La Mission d’appui des Nations unies en Libye souligne la nécessité d’une coopération régionale accrue face à l’expansion du marché des drogues de synthèse.
La Mission d’appui des Nations unies en Libye (MANUL) a appelé à renforcer le partage de données et la coopération régionale pour lutter contre l’expansion du trafic de drogues de synthèse dans la région arabe, lors d’une réunion de haut niveau organisée en marge de la 69e session de la Commission des stupéfiants.
La rencontre a réuni des représentants d’organisations internationales et de partenaires régionaux, dont la Représentante spéciale adjointe du Secrétaire général de l’ONU et coordinatrice résidente en Libye, Ulrika Richardson. L’événement était organisé conjointement par l’Université arabe Naif des sciences de la sécurité et l’Office des Nations Unies contre la drogue et le crime (ONUDC).

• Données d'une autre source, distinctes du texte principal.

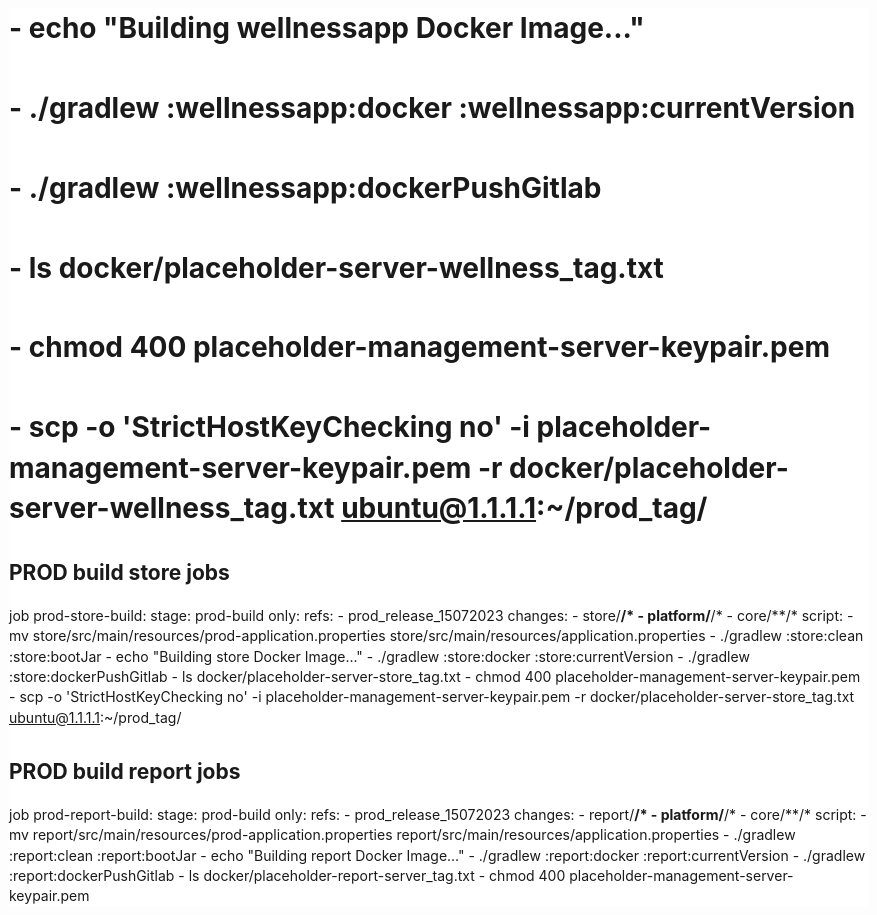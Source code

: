 #    - echo "Building wellnessapp Docker Image..."
#    - ./gradlew :wellnessapp:docker :wellnessapp:currentVersion
#    - ./gradlew :wellnessapp:dockerPushGitlab
#    - ls docker/placeholder-server-wellness_tag.txt
#    - chmod 400 placeholder-management-server-keypair.pem
#    - scp -o 'StrictHostKeyChecking no' -i placeholder-management-server-keypair.pem -r docker/placeholder-server-wellness_tag.txt ubuntu@1.1.1.1:~/prod_tag/


## PROD build store jobs
job prod-store-build:
  stage: prod-build
  only:
    refs:
      - prod_release_15072023
    changes:
      - store/**/*
      - platform/**/*
      - core/**/*
  script:
    - mv store/src/main/resources/prod-application.properties store/src/main/resources/application.properties
    - ./gradlew :store:clean :store:bootJar
    - echo "Building store Docker Image..."
    - ./gradlew :store:docker :store:currentVersion
    - ./gradlew :store:dockerPushGitlab
    - ls docker/placeholder-server-store_tag.txt
    - chmod 400 placeholder-management-server-keypair.pem
    - scp -o 'StrictHostKeyChecking no' -i placeholder-management-server-keypair.pem -r docker/placeholder-server-store_tag.txt ubuntu@1.1.1.1:~/prod_tag/

## PROD build report jobs
job prod-report-build:
  stage: prod-build
  only:
    refs:
      - prod_release_15072023
    changes:
      - report/**/*
      - platform/**/*
      - core/**/*
  script:
    - mv report/src/main/resources/prod-application.properties report/src/main/resources/application.properties
    - ./gradlew :report:clean :report:bootJar
    - echo "Building report Docker Image..."
    - ./gradlew :report:docker :report:currentVersion
    - ./gradlew :report:dockerPushGitlab
    - ls docker/placeholder-report-server_tag.txt
    - chmod 400 placeholder-management-server-keypair.pem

Les discussions ont porté sur la croissance rapide du marché des drogues de synthèse dans la région, un phénomène qui suscite une attention croissante des institutions internationales en raison de ses implications sécuritaires et sociales.
Dans son intervention, Ulrika Richardson a indiqué que le trafic de drogue dépasse désormais le cadre strictement criminel pour constituer un défi plus large pour la sécurité et le développement, soulignant que les réseaux du crime organisé opèrent de plus en plus à l’échelle transnationale.

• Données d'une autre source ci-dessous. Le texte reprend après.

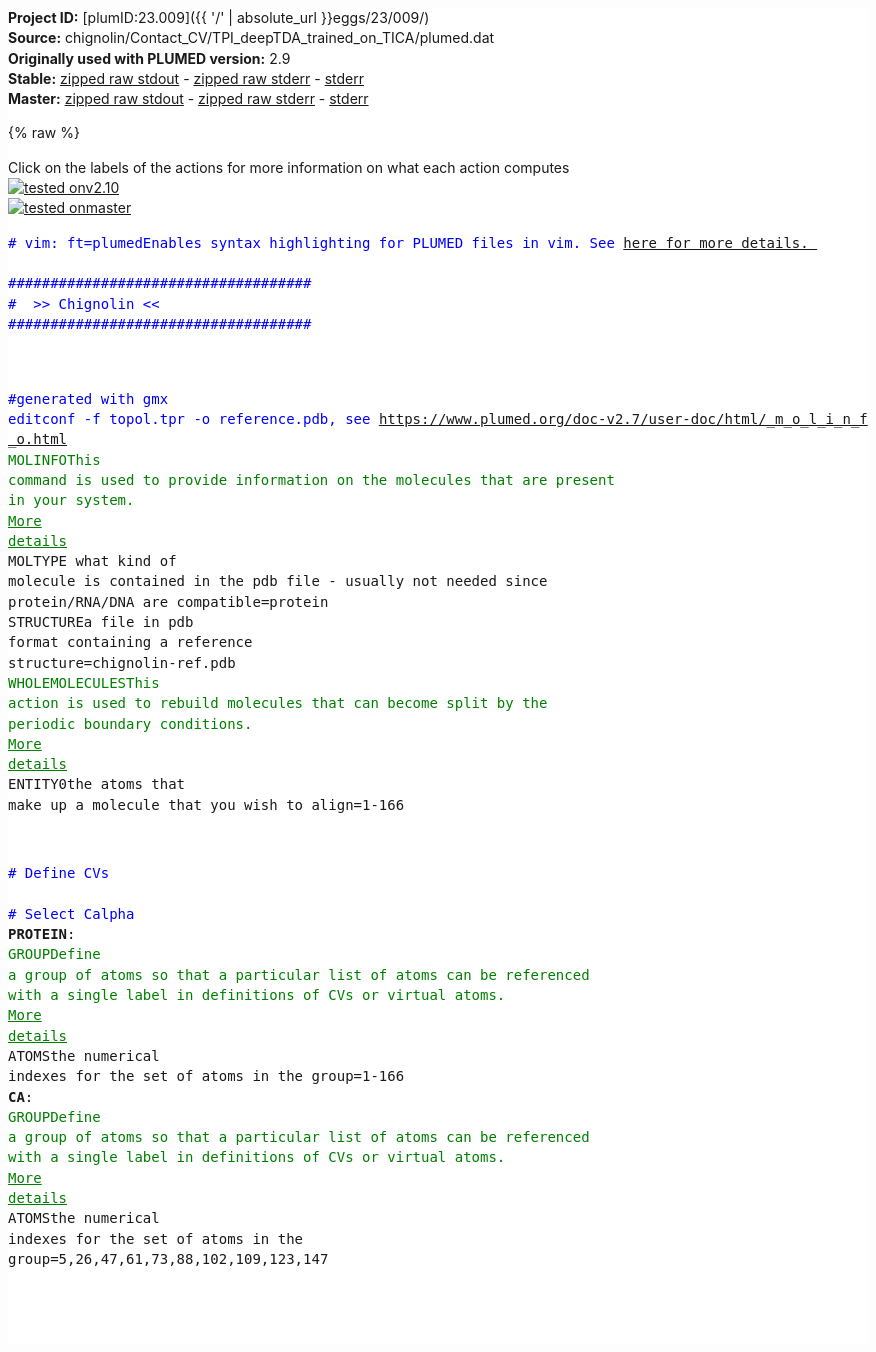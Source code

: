 **Project ID:** [plumID:23.009]({{ '/' | absolute_url }}eggs/23/009/)  
**Source:** chignolin/Contact_CV/TPI_deepTDA_trained_on_TICA/plumed.dat  
**Originally used with PLUMED version:** 2.9  
**Stable:** [zipped raw stdout](plumed.dat.plumed.stdout.txt.zip) - [zipped raw stderr](plumed.dat.plumed.stderr.txt.zip) - [stderr](plumed.dat.plumed.stderr)  
**Master:** [zipped raw stdout](plumed.dat.plumed_master.stdout.txt.zip) - [zipped raw stderr](plumed.dat.plumed_master.stderr.txt.zip) - [stderr](plumed.dat.plumed_master.stderr)  

{% raw %}
<div class="plumedpreheader">
<div class="headerInfo" id="value_details_data/chignolin/Contact_CV/TPI_deepTDA_trained_on_TICA/plumed.dat"> Click on the labels of the actions for more information on what each action computes </div>
<div class="containerBadge">
<div class="headerBadge"><a href="plumed.dat.plumed.stderr"><img src="https://img.shields.io/badge/v2.10-passing-green.svg" alt="tested onv2.10" /></a></div>
<div class="headerBadge"><a href="plumed.dat.plumed_master.stderr"><img src="https://img.shields.io/badge/master-passing-green.svg" alt="tested onmaster" /></a></div>
</div>
</div>
<pre class="plumedlisting">
<span class="plumedtooltip" style="color:blue"># vim: ft=plumed<span class="right">Enables syntax highlighting for PLUMED files in vim. See <a href="https://www.plumed.org/doc-master/user-doc/html/vim">here for more details. </a><i></i></span></span>
<br/><span style="color:blue" class="comment">####################################</span>
<span style="color:blue" class="comment">#  &gt;&gt; Chignolin &lt;&lt;</span>
<span style="color:blue" class="comment">####################################</span>

<br/><span style="color:blue" class="comment">#generated with gmx editconf -f topol.tpr -o reference.pdb, see https://www.plumed.org/doc-v2.7/user-doc/html/_m_o_l_i_n_f_o.html</span>
<span class="plumedtooltip" style="color:green">MOLINFO<span class="right">This command is used to provide information on the molecules that are present in your system. <a href="https://www.plumed.org/doc-master/user-doc/html/MOLINFO" style="color:green">More details</a><i></i></span></span> <span class="plumedtooltip">MOLTYPE<span class="right"> what kind of molecule is contained in the pdb file - usually not needed since protein/RNA/DNA are compatible<i></i></span></span>=protein <span class="plumedtooltip">STRUCTURE<span class="right">a file in pdb format containing a reference structure<i></i></span></span>=chignolin-ref.pdb
<span style="display:none;" id="data/chignolin/Contact_CV/TPI_deepTDA_trained_on_TICA/plumed.dat">The MOLINFO action with label <b></b> calculates something</span><span class="plumedtooltip" style="color:green">WHOLEMOLECULES<span class="right">This action is used to rebuild molecules that can become split by the periodic boundary conditions. <a href="https://www.plumed.org/doc-master/user-doc/html/WHOLEMOLECULES" style="color:green">More details</a><i></i></span></span> <span class="plumedtooltip">ENTITY0<span class="right">the atoms that make up a molecule that you wish to align<i></i></span></span>=1-166

<span style="color:blue" class="comment"># Define CVs</span>
<br/><span style="color:blue" class="comment"># Select Calpha</span>
<b name="data/chignolin/Contact_CV/TPI_deepTDA_trained_on_TICA/plumed.datPROTEIN" onclick='showPath("data/chignolin/Contact_CV/TPI_deepTDA_trained_on_TICA/plumed.dat","data/chignolin/Contact_CV/TPI_deepTDA_trained_on_TICA/plumed.datPROTEIN","data/chignolin/Contact_CV/TPI_deepTDA_trained_on_TICA/plumed.datPROTEIN","brown")'>PROTEIN</b>: <span class="plumedtooltip" style="color:green">GROUP<span class="right">Define a group of atoms so that a particular list of atoms can be referenced with a single label in definitions of CVs or virtual atoms. <a href="https://www.plumed.org/doc-master/user-doc/html/GROUP" style="color:green">More details</a><i></i></span></span> <span class="plumedtooltip">ATOMS<span class="right">the numerical indexes for the set of atoms in the group<i></i></span></span>=1-166
<span style="display:none;" id="data/chignolin/Contact_CV/TPI_deepTDA_trained_on_TICA/plumed.datPROTEIN">The GROUP action with label <b>PROTEIN</b> calculates something</span><b name="data/chignolin/Contact_CV/TPI_deepTDA_trained_on_TICA/plumed.datCA" onclick='showPath("data/chignolin/Contact_CV/TPI_deepTDA_trained_on_TICA/plumed.dat","data/chignolin/Contact_CV/TPI_deepTDA_trained_on_TICA/plumed.datCA","data/chignolin/Contact_CV/TPI_deepTDA_trained_on_TICA/plumed.datCA","brown")'>CA</b>: <span class="plumedtooltip" style="color:green">GROUP<span class="right">Define a group of atoms so that a particular list of atoms can be referenced with a single label in definitions of CVs or virtual atoms. <a href="https://www.plumed.org/doc-master/user-doc/html/GROUP" style="color:green">More details</a><i></i></span></span> <span class="plumedtooltip">ATOMS<span class="right">the numerical indexes for the set of atoms in the group<i></i></span></span>=5,26,47,61,73,88,102,109,123,147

Selon elle, ces réseaux criminels tendent également à s’articuler avec d’autres économies illicites, exploitant notamment les contextes fragiles et contribuant à l’extension de circuits informels susceptibles d’alimenter l’instabilité.

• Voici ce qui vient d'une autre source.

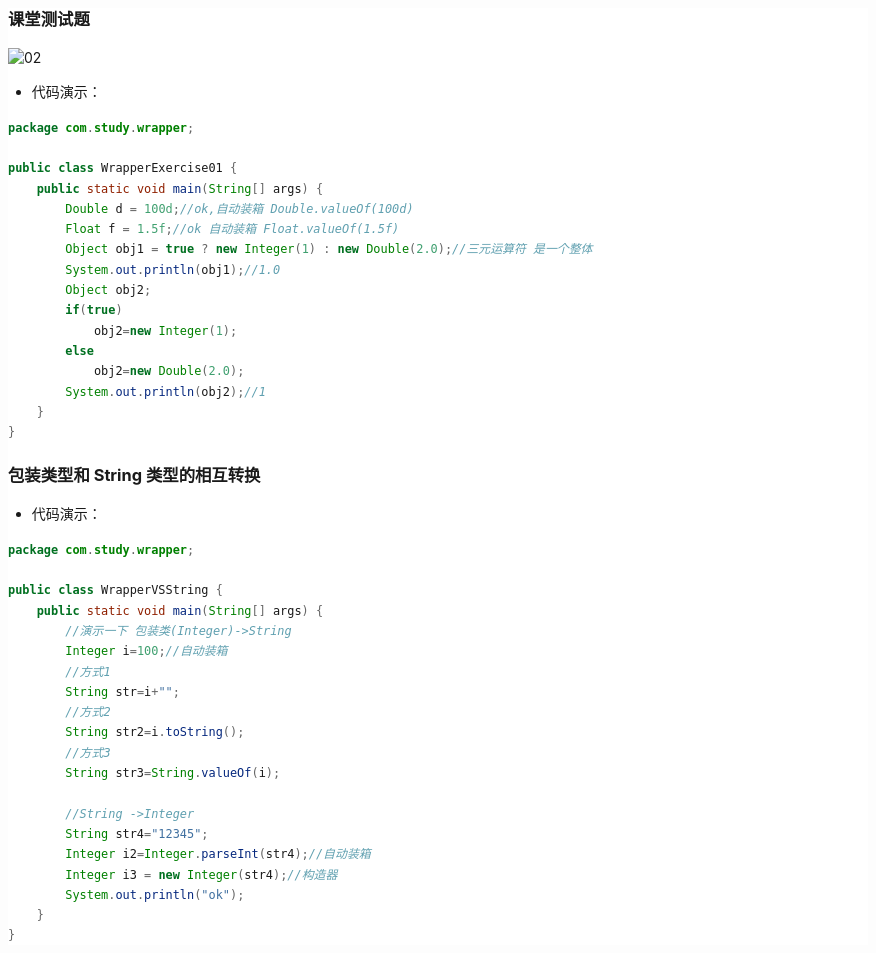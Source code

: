 ### 课堂测试题

![02](https://jsd.cdn.zzko.cn/gh/xustudyxu/image-hosting@master/studynotes/java/images/CYlei/02.png)

+ 代码演示：

```java
package com.study.wrapper;

public class WrapperExercise01 {
    public static void main(String[] args) {
        Double d = 100d;//ok,自动装箱 Double.valueOf(100d)
        Float f = 1.5f;//ok 自动装箱 Float.valueOf(1.5f)
        Object obj1 = true ? new Integer(1) : new Double(2.0);//三元运算符 是一个整体
        System.out.println(obj1);//1.0
        Object obj2;
        if(true)
            obj2=new Integer(1);
        else
            obj2=new Double(2.0);
        System.out.println(obj2);//1
    }
}

```

### 包装类型和 String 类型的相互转换

+ 代码演示：

```java
package com.study.wrapper;

public class WrapperVSString {
    public static void main(String[] args) {
        //演示一下 包装类(Integer)->String
        Integer i=100;//自动装箱
        //方式1
        String str=i+"";
        //方式2
        String str2=i.toString();
        //方式3
        String str3=String.valueOf(i);

        //String ->Integer
        String str4="12345";
        Integer i2=Integer.parseInt(str4);//自动装箱
        Integer i3 = new Integer(str4);//构造器
        System.out.println("ok");
    }
}

```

La responsable onusienne a insisté sur la nécessité d’une coopération régionale renforcée, notamment à travers l’échange d’informations et le partage de données entre institutions concernées, afin d’améliorer les capacités de prévention et de réponse face au trafic de drogues.
Les marchés des drogues de synthèse connaissent en effet une expansion dans plusieurs régions du monde, portée par des méthodes de production et de distribution en constante évolution. Face à cette dynamique, les organisations internationales et les institutions régionales cherchent à intensifier leur coordination pour limiter la diffusion de ces substances et leurs conséquences sanitaires, économiques et sécuritaires.